» ACTIVITY: In the entries that follow, find each line with the word "which" and copy it.

» PROVIDED DATA:

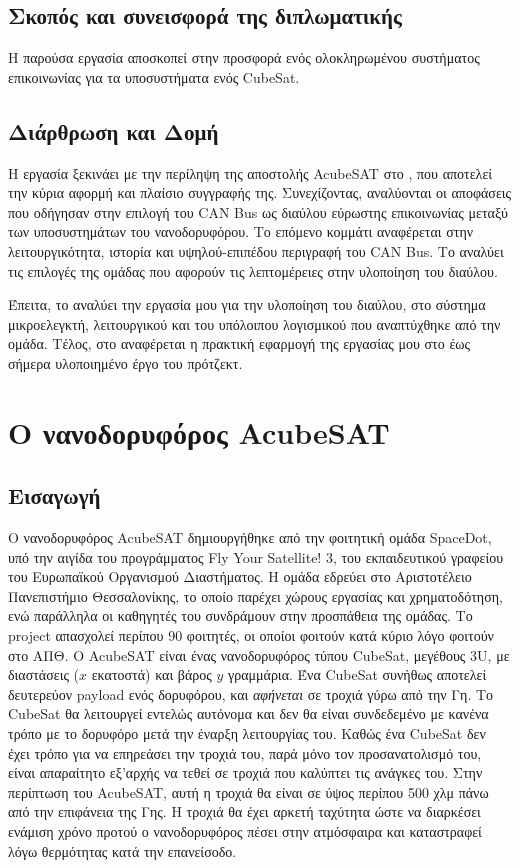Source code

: \documentclass[a4paper,nobib,justified]{tufte-book}
\begin{document}
\section{Σκοπός και συνεισφορά της διπλωματικής}
Η παρούσα εργασία αποσκοπεί στην προσφορά ενός ολοκληρωμένου συστήματος επικοινωνίας για τα υποσυστήματα ενός CubeSat.  

\section{Διάρθρωση και Δομή}
Η εργασία ξεκινάει με την περίληψη της αποστολής AcubeSAT στο , που αποτελεί την κύρια αφορμή και πλαίσιο συγγραφής της. Συνεχίζοντας, αναλύονται οι αποφάσεις που οδήγησαν στην επιλογή του CAN Bus ως διαύλου εύρωστης επικοινωνίας μεταξύ των υποσυστημάτων του νανοδορυφόρου. Το επόμενο κομμάτι αναφέρεται στην λειτουργικότητα, ιστορία και υψηλού-επιπέδου περιγραφή του CAN Bus. Το  αναλύει τις επιλογές της ομάδας που αφορούν τις λεπτομέρειες στην υλοποίηση του διαύλου.

\par Έπειτα, το  αναλύει την εργασία μου για την υλοποίηση του διαύλου, στο σύστημα μικροελεγκτή, λειτουργικού και του υπόλοιπου λογισμικού που αναπτύχθηκε από την ομάδα. Τέλος, στο  αναφέρεται η πρακτική εφαρμογή της εργασίας μου στο έως σήμερα υλοποιημένο έργο του πρότζεκτ.

\chapter{Ο νανοδορυφόρος AcubeSAT}
\label{acubesat}
\section{Εισαγωγή}
Ο νανοδορυφόρος AcubeSAT δημιουργήθηκε από την φοιτητική ομάδα SpaceDot, υπό την αιγίδα του προγράμματος Fly Your Satellite! 3, του εκπαιδευτικού γραφείου του Ευρωπαϊκού Οργανισμού Διαστήματος. Η ομάδα εδρεύει στο Αριστοτέλειο Πανεπιστήμιο Θεσσαλονίκης, το οποίο παρέχει χώρους εργασίας και χρηματοδότηση, ενώ παράλληλα οι καθηγητές του συνδράμουν στην προσπάθεια της ομάδας. Το project απασχολεί περίπου 90 φοιτητές, οι οποίοι φοιτούν κατά κύριο λόγο φοιτούν στο ΑΠΘ. Ο AcubeSAT είναι ένας νανοδορυφόρος τύπου CubeSat, μεγέθους 3U, με διαστάσεις ($x$ εκατοστά) και βάρος $y$ γραμμάρια. Ένα CubeSat συνήθως αποτελεί δευτερεύον payload ενός δορυφόρου, και \emph{αφήνεται} σε τροχιά γύρω από την Γη. Το CubeSat θα λειτουργεί εντελώς αυτόνομα και δεν θα είναι συνδεδεμένο με κανένα τρόπο με το δορυφόρο μετά την έναρξη λειτουργίας του. Καθώς ένα CubeSat δεν έχει τρόπο για να επηρεάσει την τροχιά του, παρά μόνο τον προσανατολισμό του, είναι απαραίτητο εξ'αρχής να τεθεί σε τροχιά που καλύπτει τις ανάγκες του. Στην περίπτωση του AcubeSAT, αυτή η τροχιά θα είναι σε ύψος περίπου 500 χλμ πάνω από την επιφάνεια της Γης. Η τροχιά θα έχει αρκετή ταχύτητα ώστε να διαρκέσει ενάμιση χρόνο προτού ο νανοδορυφόρος πέσει στην ατμόσφαιρα και καταστραφεί λόγω θερμότητας κατά την επανείσοδο.
\end{document}
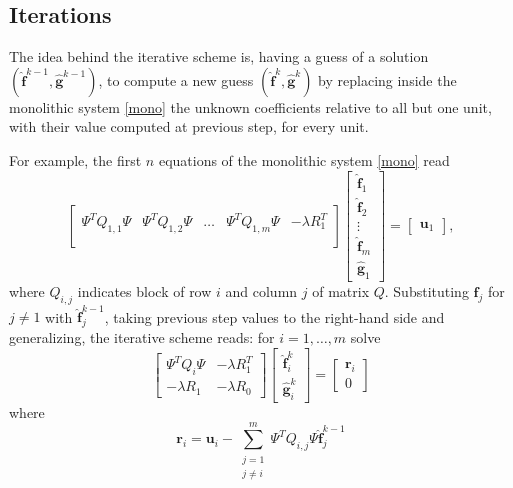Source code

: \subsection{Iterations}
\label{iterburocratico}
The idea behind the iterative scheme is, having a guess of a solution
$(\hat{\bm{f}}^{k-1},\hat{\bm{g}}^{k-1})$, to compute a new guess
$(\hat{\bm{f}}^k,\hat{\bm{g}}^k)$ by replacing inside the monolithic system
\ref{mono} the unknown coefficients relative to all but one unit, with their
value computed at previous step, for every unit.

For example, the first $n$ equations of the monolithic system \ref{mono} read
\begin{equation}
	\begin{bmatrix}
		\Psi^TQ_{1,1}\Psi & \Psi^TQ_{1,2}\Psi & \dots & \Psi^TQ_{1,m}\Psi & -\lambda R_1^T \\
	\end{bmatrix}
	\begin{bmatrix}
		\hat{\bm{f}}_1 \\
		\hat{\bm{f}}_2 \\
		\vdots         \\
		\hat{\bm{f}}_m \\
		\hat{\bm{g}}_1
	\end{bmatrix}
	=
	\begin{bmatrix}
		\bm{u}_1
	\end{bmatrix}
	,
\end{equation}
where $Q_{i,j}$ indicates block of row $i$ and column $j$ of matrix
$Q$. Substituting $\hat{\bm{f}}_j$ for $j \neq 1$ with $\hat{\bm{f}}_j^{k-1}$,
taking previous step values to the right-hand side and generalizing, the
iterative scheme reads: for $i = 1, \dots, m$ solve
\begin{equation}
	\begin{bmatrix}
		\Psi^TQ_i\Psi & -\lambda R_1^T \\
		-\lambda R_1  & -\lambda R_0
	\end{bmatrix}
	\begin{bmatrix}
		\hat{\bm{f}}_i^k \\
		\hat{\bm{g}}_i^k
	\end{bmatrix}
	=
	\begin{bmatrix}
		\bm{r}_i \\
		0
	\end{bmatrix}
\end{equation}
where
\begin{equation}
	\bm{r}_i =\bm{u}_i -\sum_{\substack{j=1\\ j\neq i}}^m \Psi^TQ_{i,j} \Psi \hat{\bm{f}}_j^{k-1}
\end{equation}

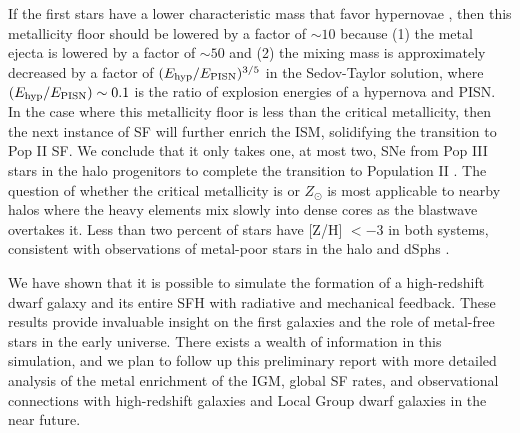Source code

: \documentclass[apjl]{emulateapj}
\begin{document}
If the first stars have a lower characteristic mass that favor
hypernovae \citep{Tumlinson07_IMF}, then this metallicity floor should
be lowered by a factor of $\sim 10$ because (1) the metal ejecta is
lowered by a factor of $\sim 50$ and (2) the mixing mass is
approximately decreased by a factor of $(E_{\rm hyp}/E_{\rm
  PISN})^{3/5}$ in the Sedov-Taylor solution, where $(E_{\rm
  hyp}/E_{\rm PISN}) \sim 0.1$ is the ratio of explosion energies of a
hypernova and PISN.  In the case where this metallicity floor is less
than the critical metallicity, then the next instance of SF will
further enrich the ISM, solidifying the transition to Pop II SF.  We
conclude that it only takes one, at most two, SNe from Pop III stars
in the halo progenitors to complete the transition to Population II
\citep{Frebel10}.  The question of whether the critical metallicity is
 or  $Z_\odot$ is most applicable to nearby
halos where the heavy elements mix slowly into dense cores as the
blastwave overtakes it.  Less than two percent of stars have [Z/H] $<
-3$ in both systems, consistent with observations of metal-poor stars
in the halo and dSphs \citep{Beers05, Battaglia10}.


We have shown that it is possible to simulate the formation of a
high-redshift dwarf galaxy and its entire SFH with radiative and
mechanical feedback.  These results provide invaluable insight on the
first galaxies and the role of metal-free stars in the early universe.
There exists a wealth of information in this simulation, and we plan
to follow up this preliminary report with more detailed analysis of
the metal enrichment of the IGM, global SF rates, and observational
connections with high-redshift galaxies and Local Group dwarf galaxies
in the near future.
\end{document}
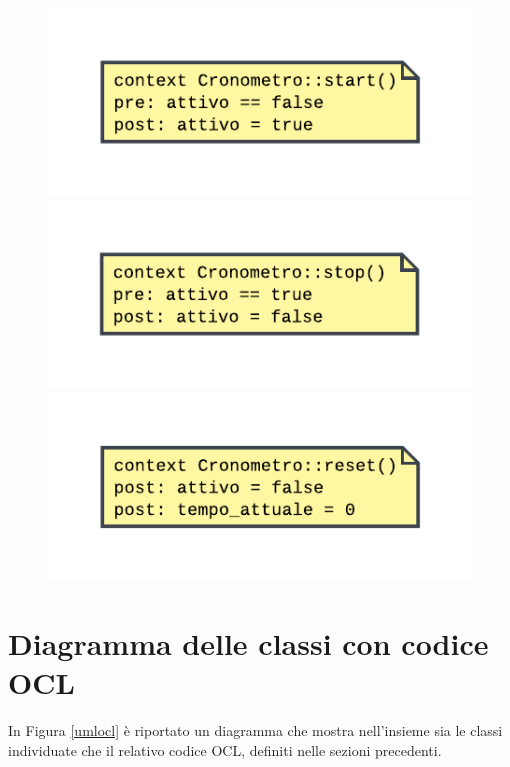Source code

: \documentclass[11pt, a4paper]{article}
\theoremstyle{definition} %
\begin{document}
\begin{itemize}
    \begin{figure}[H]
    \includegraphics[scale = 0.8]{materiale/ocl-start.pdf}
    \includegraphics[scale = 0.8]{materiale/ocl-stop.pdf}
    \centering
    \includegraphics[scale = 0.8]{materiale/ocl-reset.pdf}
    \end{figure}
\end{itemize}











\newpage
\section{Diagramma delle classi con codice OCL}
In Figura \ref{umlocl} è riportato un diagramma che mostra nell'insieme
sia le classi individuate che il relativo codice OCL, definiti nelle
sezioni precedenti.
\end{document}
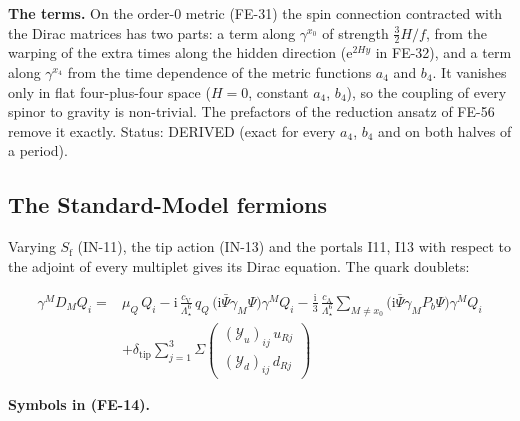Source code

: \documentclass[
  10pt,
]{article}
\begin{document}
\textbf{The terms.} On the order-0 metric (FE-31) the spin connection
contracted with the Dirac matrices has two parts: a term along
\(\gamma^{x_0}\) of strength \(\frac32H/f\), from the warping of the
extra times along the hidden direction (\(\mathrm{e}^{2Hy}\) in FE-32),
and a term along \(\gamma^{x_4}\) from the time dependence of the metric
functions \(a_4\) and \(b_4\). It vanishes only in flat four-plus-four
space (\(H = 0\), constant \(a_4\), \(b_4\)), so the coupling of every
spinor to gravity is non-trivial. The prefactors of the reduction ansatz
of FE-56 remove it exactly. Status: DERIVED (exact for every \(a_4\),
\(b_4\) and on both halves of a period).

\hypertarget{the-standard-model-fermions-1}{%
\subsection{The Standard-Model
fermions}\label{the-standard-model-fermions-1}}

Varying \(S_{\mathrm{f}}\) (IN-11), the tip action (IN-13) and the
portals I11, I13 with respect to the adjoint of every multiplet gives
its Dirac equation. The quark doublets:

\[
\begin{aligned}
\gamma^MD_MQ_i ={}& \mu_Q\,Q_i -
 \mathrm{i}\,\frac{c_{\mathrm{V}}}{\Lambda_\star^6}\,q_Q\,\big(\mathrm{i}\bar\Psi\gamma_M\Psi\big)\gamma^MQ_i
 - \frac{\mathrm{i}}{3}\,\frac{c_{\mathrm{A}}}{\Lambda_\star^6}\sum_{M\ne
 x_0}\big(\mathrm{i}\bar\Psi\gamma_MP_b\Psi\big)\gamma^MQ_i\\
 &+ \delta_{\mathrm{tip}}\sum_{j=1}^{3}\Sigma\begin{pmatrix}(\mathcal{Y}_u)_{ij}\,u_{Rj}\\ (
 \mathcal{Y}_d)_{ij}\,d_{Rj}\end{pmatrix}
\end{aligned} \tag{FE-14}
\]

\textbf{Symbols in (FE-14).}
\end{document}
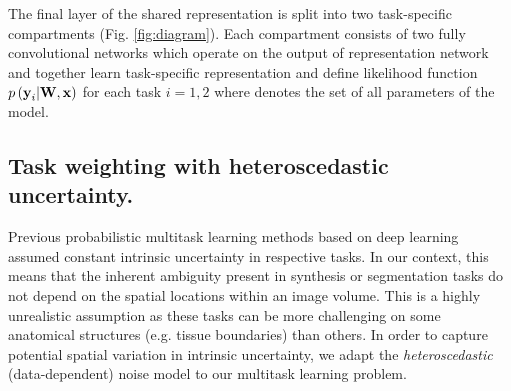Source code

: The final layer of the shared representation is split into two task-specific compartments (Fig. \ref{fig:diagram}). Each compartment consists of two fully convolutional networks which operate on the output of representation network and together learn task-specific representation and define likelihood function $p\left(\text{\textbf{y}}_{i}|\text{\textbf{W}},\textbf{x}\right)$ for each task $i=1, 2$ where  denotes the set of all parameters of the model. 

\subsection{Task weighting with heteroscedastic uncertainty.}
Previous probabilistic multitask learning methods based on deep learning \cite{kendall2017multi} assumed constant intrinsic uncertainty in respective tasks. In our context, this means that the inherent ambiguity present in synthesis or segmentation tasks do not depend on the spatial locations within an image volume. This is a highly unrealistic assumption as these tasks can be more challenging on some anatomical structures (e.g. tissue boundaries) than others. In order to capture potential spatial variation in intrinsic uncertainty, we adapt the \emph{heteroscedastic} (data-dependent) noise model to our multitask learning problem.   

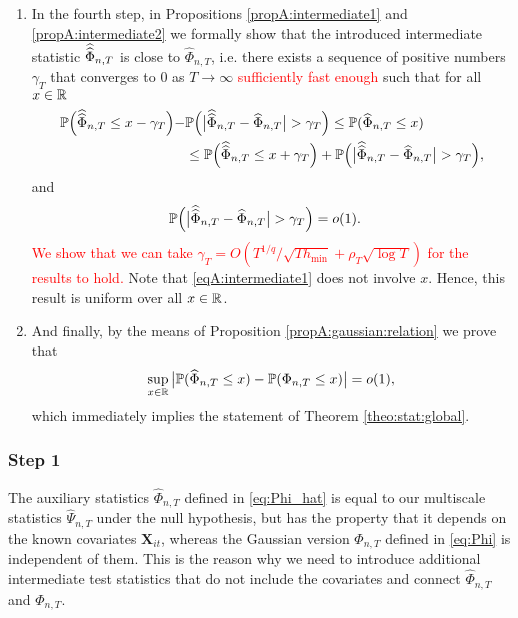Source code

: \begin{enumerate}
\item In the fourth step, in Propositions \ref{propA:intermediate1} and \ref{propA:intermediate2} we formally show that the introduced intermediate statistic $\widehat{\widehat{\Phi}}_{n, T}$ is close to $\widehat{\Phi}_{n, T}$, i.e. there exists a sequence of positive numbers $\gamma_{T}$ that converges to $0$ as $T \to \infty$ \textcolor{red}{ sufficiently fast enough} such that for all $x\in \mathbb{R}$ 
\begin{align*}
\mathbb{P}\Big(\widehat{\widehat{\Phi}}_{n,T} \le x - \gamma_{T}\Big) - &\mathbb{P} \Big(\big|\widehat{\widehat{\Phi}}_{n,T} - \widehat{\Phi}_{n,T}\big| > \gamma_{T} \Big)\le \mathbb{P}(\widehat{\Phi}_{n, T} \le x) \\
&\le\mathbb{P}\Big(\widehat{\widehat{\Phi}}_{n,T} \le x + \gamma_{T}\Big) + \mathbb{P} \Big(\big|\widehat{\widehat{\Phi}}_{n,T} - \widehat{\Phi}_{n,T}\big| > \gamma_{T} \Big),
\end{align*}
and
\begin{align}\label{eqA:intermediate1}
\mathbb{P} \Big(\big|\widehat{\widehat{\Phi}}_{n,T} &- \widehat{\Phi}_{n,T}\big| > \gamma_{T} \Big) = o(1).
\end{align}
\textcolor{red}{We show that we can take $\gamma_T = O(T^{1/q} / \sqrt{T h_{\min}} + \rho_T \sqrt{\log T})$ for the results to hold.} Note that \eqref{eqA:intermediate1} does not involve $x$. Hence, this result is uniform over all $x \in \mathbb{R}$. 

\item And finally, by the means of Proposition \ref{propA:gaussian:relation} we prove that  
\begin{equation*}
\sup_{x \in \mathbb{R}} \big| \mathbb{P}(\widehat{\Phi}_{n, T} \le x) - \mathbb{P}(\Phi_{n,T} \le x) \big| = o(1),
\end{equation*}
which immediately implies the statement of Theorem \ref{theo:stat:global}.
\end{enumerate}

\subsubsection*{Step 1}

The auxiliary statistics $\widehat{\Phi}_{n,T}$ defined in \eqref{eq:Phi_hat} is equal to our multiscale statistics $\widehat{\Psi}_{n,T}$ under the null hypothesis, but has the property that it depends on the known covariates $\mathbf{X}_{it}$, whereas the Gaussian version $\Phi_{n,T}$ defined in \eqref{eq:Phi} is independent of them. This is the reason why we need to introduce additional intermediate test statistics that do not include the covariates and connect $\widehat{\Phi}_{n,T}$ and $\Phi_{n,T}$. 

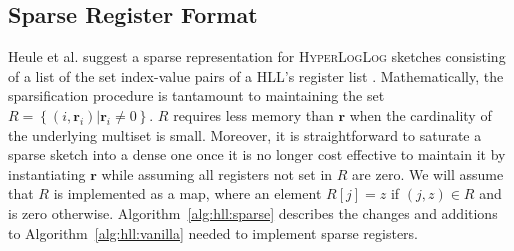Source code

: \documentclass[10]{article}
\newcommand{\algoname}[1]{\textnormal{\textsc{#1}}}
\begin{document}
\subsection{Sparse Register Format}
 \label{DS:sec:HLL:sparse}


Heule et al. suggest a sparse representation for \algoname{HyperLogLog} sketches consisting of a list of the set index-value pairs of a \algoname{HLL}'s register list \cite{heule2013hyperloglog}.
Mathematically, the sparsification procedure is tantamount to maintaining the set $R = \left \{(i, \mathbf{r}_i) | \mathbf{r}_i \neq 0 \right \}$.
$R$ requires less memory than $\mathbf{r}$ when the cardinality of the underlying multiset is small. 
Moreover, it is straightforward to saturate a sparse sketch into a dense one once it is no longer cost effective to maintain it by instantiating $\mathbf{r}$ while assuming all registers not set in $R$ are zero. 
We will assume that $R$ is implemented as a map, where an element $R[j] = z$ if $(j, z) \in R$ and is zero otherwise.
Algorithm~\ref{alg:hll:sparse} describes the changes and additions to Algorithm~\ref{alg:hll:vanilla} needed to implement sparse registers.
\end{document}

» EXPECTED ANSWER:
: The final layer of the shared representation is split into two task-specific compartments (Fig. \ref{fig:diagram}). Each compartment consists of two fully convolutional networks which operate on the output of representation network and together learn task-specific representation and define likelihood function $p\left(\text{\textbf{y}}_{i}|\text{\textbf{W}},\textbf{x}\right)$ for each task $i=1, 2$ where  denotes the set of all parameters of the model. 
which immediately implies the statement of Theorem \ref{theo:stat:global}.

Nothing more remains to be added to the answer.